To end the tug-of-war over upscale Fort Bonifacio, the Makati city government on Thursday suggested a revenue-sharing arrangement with its rival Taguig.

Makati Mayor Jejomar Erwin Binay Jr. said the arrangement will be supervised by a special administrative body that will govern the Bonifacio Global City in Fort Bonifacio.

The body will be made up of representatives from Makati and Taguig.

“We want to show that this is not about revenues. We simply wanted to get back what is rightfully and historically ours,” Binay said.

“Makati wants to help the people of Taguig and we feel that a revenue-sharing scheme would be the best approach,” he added.
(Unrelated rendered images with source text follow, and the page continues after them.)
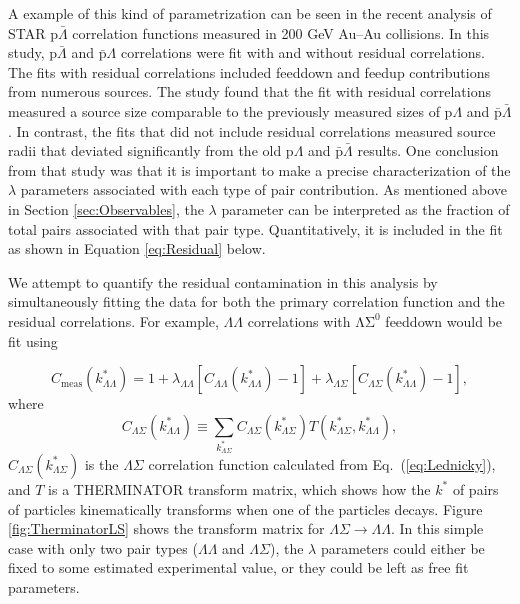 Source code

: A example of this kind of parametrization can be seen in the recent analysis \cite{Kisiel:2014mma} of STAR p$\bar{\Lambda}$ correlation functions measured in 200 GeV Au--Au collisions.  In this study, p$\bar{\Lambda}$ and $\bar{\mathrm{p}}\Lambda$ correlations were fit with and without residual correlations.  The fits with residual correlations included feeddown and feedup contributions from numerous sources.  The study found that the fit with residual correlations measured a source size comparable to the previously measured sizes of p$\Lambda$ and $\bar{\mathrm{p}}\bar{\Lambda}$.  In contrast, the fits that did not include residual correlations measured source radii that deviated significantly from the old p$\Lambda$ and $\bar{\mathrm{p}}\bar{\Lambda}$ results.  One conclusion from that study was that it is important to make a precise characterization of the $\lambda$ parameters associated with each type of pair contribution.  As mentioned above in Section \ref{sec:Observables}, the $\lambda$ parameter can be interpreted as the fraction of total pairs associated with that pair type.  Quantitatively, it is included in the fit as shown in Equation \ref{eq:Residual} below.

We attempt to quantify the residual contamination in this analysis by simultaneously fitting the data for both the primary correlation function and the residual correlations.  For example, $\Lambda\Lambda$ correlations with $\mathrm{\Lambda\Sigma^0}$ feeddown would be fit using 

\begin{equation}
\label{eq:Residual}
C_{\mathrm{meas}}(k^*_{\Lambda\Lambda})= 1 + \lambda_{\Lambda\Lambda}[C_{\Lambda\Lambda}(k^*_{\Lambda\Lambda})-1]+\lambda_{\Lambda\Sigma}[C_{\Lambda\Sigma}(k^*_{\Lambda\Lambda})-1],
\end{equation}
where $$C_{\Lambda\Sigma}(k^*_{\Lambda\Lambda}) \equiv \displaystyle\sum\limits_{k^*_{\Lambda\Sigma}}C_{\Lambda\Sigma}(k^*_{\Lambda\Sigma})T(k^*_{\Lambda\Sigma},k^*_{\Lambda\Lambda}),$$ $C_{\Lambda\Sigma}(k^*_{\Lambda\Sigma})$ is the $\Lambda\Sigma$ correlation function calculated from Eq.~(\ref{eq:Lednicky}), and $T$ is a THERMINATOR \cite{Chojnacki:2011hb} transform matrix, which shows how the $k^*$ of pairs of particles kinematically transforms when one of the particles decays.  Figure \ref{fig:TherminatorLS} shows the transform matrix for $\Lambda\Sigma \rightarrow \Lambda\Lambda$.  In this simple case with only two pair types ($\Lambda\Lambda$ and $\Lambda\Sigma$), the $\lambda$ parameters could either be fixed to some estimated experimental value, or they could be left as free fit parameters.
Binay said Makati has been contesting Taguig’s claim over the Global City, which is part of the Inner Fort area, even before the area became a business and commercial center.

“There were hardly any establishments in BGC in 1993 but we were already contesting Taguig’s claim,” he said.

He earlier assured Fort Bonifacio residents and businesses that Makati will not be collecting taxes this year, easing worries of those who paid their taxes in Taguig.

He also said there will be no tax increases amid efforts to unify the tax rates of Makati and Fort Bonifacio, which is currently using Taguig’s rate.

“Now that we are able to take hold of the Bonifacio Global City, we are also contemplating that we could now lower rates because there’s a lot of money to be collected, more than enough,” he said.

Binay pointed out that Makati survived despite not being able to collect taxes from Bonifacio Global City for the past 20 years.

“If we are lower then we’ll retain our rates. If we are higher, we’ll bring it down to Taguig’s rates,” he said.

He refuted claims that Taguig has “relatively lower tax rates.”

“Considering that Makati is the country’s premier financial center, our current tax rates are competitive, even lower in certain fields,” Binay said.

As an example, he said the assessment level used by Makati in computing real property tax (RPT) for commercial lots is 40 percent, while Taguig’s is 50 percent.

The assessed value of a commercial property worth P24 million would be P9.6 million in Makati and P12 million in Taguig, Binay pointed out.

Although Makati’s 3 percent property tax rate is higher than Taguig’s 2.5 percent, the lower assessed value of a commercial property in Makati results in lower RPT due per annum: P288,000 for Makati and P300,000 for Taguig in the case cited.

Makati has also a lower assessment level for residential lots – 12 percent compared to Taguig’s 20 percent, and subsequently charges a lower RPT than Taguig even though its tax rate of 2.5 percent is higher than Taguig’s two percent.

The assessment level is fixed by a city ordinance.

The Court of Appeals Sixth Division has ruled on the long-running territorial dispute between the two cities, upholding Makati’s jurisdiction over the more than 729-hectare portion of Fort Bonifacio, which is home to Bonifacio Global City.

The court ordered Taguig “to immediately cease and desist from exercising jurisdiction within the disputed area and return the same to Makati,” after noting that Taguig failed to present evidence to support its claim.

In 1993 Taguig filed a case before the Pasig Regional Trial Court to prevent Makati from claiming jurisdiction over Fort Bonifacio. In July 1994 the court ruled in Taguig’s favor.

Since its revised Revenue Code took effect in 2006, the city government of Makati has not increased its taxes, yet its revenue collections from business and real property taxes continued to rise annually and it has remained deficit-free for the past 26 years.